Somewhere below is a line with "Homework for Week 4" and, later, a line with "If the user guessed"; repeat those two lines and all the lines between them, exactly as they are.

◆ DATA TO PROCESS ◆
=== Section Start ===

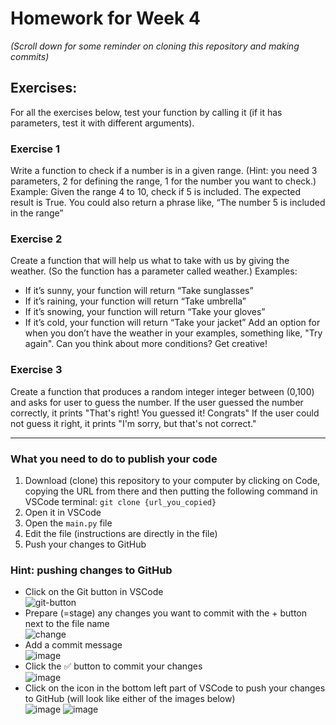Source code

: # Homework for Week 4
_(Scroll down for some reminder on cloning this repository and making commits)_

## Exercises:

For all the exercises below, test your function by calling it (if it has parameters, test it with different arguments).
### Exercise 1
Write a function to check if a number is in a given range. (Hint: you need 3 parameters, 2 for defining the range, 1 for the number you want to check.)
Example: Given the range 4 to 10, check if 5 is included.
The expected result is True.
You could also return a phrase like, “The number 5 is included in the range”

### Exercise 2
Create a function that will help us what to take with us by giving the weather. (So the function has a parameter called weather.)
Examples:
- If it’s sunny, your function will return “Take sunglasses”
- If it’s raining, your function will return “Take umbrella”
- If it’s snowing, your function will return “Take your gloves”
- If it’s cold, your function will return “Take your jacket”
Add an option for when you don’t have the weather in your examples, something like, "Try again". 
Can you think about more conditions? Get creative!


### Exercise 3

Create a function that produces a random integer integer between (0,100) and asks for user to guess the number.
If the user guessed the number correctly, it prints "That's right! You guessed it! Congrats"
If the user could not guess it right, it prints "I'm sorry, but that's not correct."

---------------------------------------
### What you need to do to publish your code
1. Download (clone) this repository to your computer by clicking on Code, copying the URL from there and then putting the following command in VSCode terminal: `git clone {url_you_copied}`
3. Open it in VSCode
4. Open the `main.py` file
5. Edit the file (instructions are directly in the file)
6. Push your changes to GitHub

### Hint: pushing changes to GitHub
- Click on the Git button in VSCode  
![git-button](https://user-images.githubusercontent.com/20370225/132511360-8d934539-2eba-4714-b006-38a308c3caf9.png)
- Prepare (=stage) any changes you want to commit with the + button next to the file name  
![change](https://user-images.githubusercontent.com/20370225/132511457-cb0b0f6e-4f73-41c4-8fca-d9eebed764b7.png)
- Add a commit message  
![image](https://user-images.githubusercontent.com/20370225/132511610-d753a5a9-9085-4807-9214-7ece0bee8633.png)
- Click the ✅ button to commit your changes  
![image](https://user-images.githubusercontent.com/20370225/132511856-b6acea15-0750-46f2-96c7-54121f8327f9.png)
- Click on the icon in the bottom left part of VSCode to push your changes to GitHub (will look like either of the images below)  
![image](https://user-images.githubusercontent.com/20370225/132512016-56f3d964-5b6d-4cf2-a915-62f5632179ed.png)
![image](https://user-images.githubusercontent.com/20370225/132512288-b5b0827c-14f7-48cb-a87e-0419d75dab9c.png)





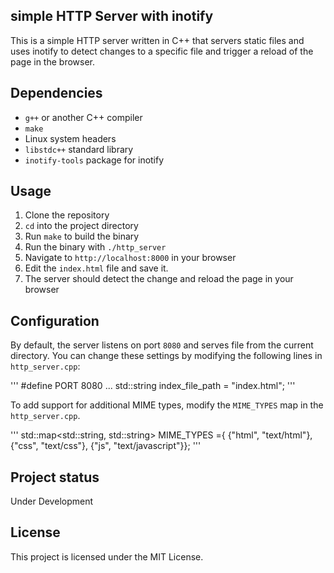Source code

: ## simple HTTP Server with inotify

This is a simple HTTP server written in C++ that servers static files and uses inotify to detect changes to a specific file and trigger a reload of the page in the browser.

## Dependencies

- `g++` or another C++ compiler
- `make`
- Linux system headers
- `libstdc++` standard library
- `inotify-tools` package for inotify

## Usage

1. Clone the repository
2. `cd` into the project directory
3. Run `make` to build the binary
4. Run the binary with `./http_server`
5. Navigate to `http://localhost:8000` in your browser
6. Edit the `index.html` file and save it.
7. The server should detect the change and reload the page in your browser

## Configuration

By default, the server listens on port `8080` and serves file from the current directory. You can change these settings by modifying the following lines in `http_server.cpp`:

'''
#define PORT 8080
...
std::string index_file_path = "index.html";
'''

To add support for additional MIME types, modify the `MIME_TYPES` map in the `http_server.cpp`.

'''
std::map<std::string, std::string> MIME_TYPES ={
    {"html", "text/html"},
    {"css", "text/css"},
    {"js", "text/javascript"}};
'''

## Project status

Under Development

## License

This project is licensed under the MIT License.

=== Section End ===

◆ TASK OUTPUT ◆
: # Homework for Week 4
_(Scroll down for some reminder on cloning this repository and making commits)_

## Exercises:

For all the exercises below, test your function by calling it (if it has parameters, test it with different arguments).
### Exercise 1
Write a function to check if a number is in a given range. (Hint: you need 3 parameters, 2 for defining the range, 1 for the number you want to check.)
Example: Given the range 4 to 10, check if 5 is included.
The expected result is True.
You could also return a phrase like, “The number 5 is included in the range”

### Exercise 2
Create a function that will help us what to take with us by giving the weather. (So the function has a parameter called weather.)
Examples:
- If it’s sunny, your function will return “Take sunglasses”
- If it’s raining, your function will return “Take umbrella”
- If it’s snowing, your function will return “Take your gloves”
- If it’s cold, your function will return “Take your jacket”
Add an option for when you don’t have the weather in your examples, something like, "Try again". 
Can you think about more conditions? Get creative!


### Exercise 3

Create a function that produces a random integer integer between (0,100) and asks for user to guess the number.
If the user guessed the number correctly, it prints "That's right! You guessed it! Congrats"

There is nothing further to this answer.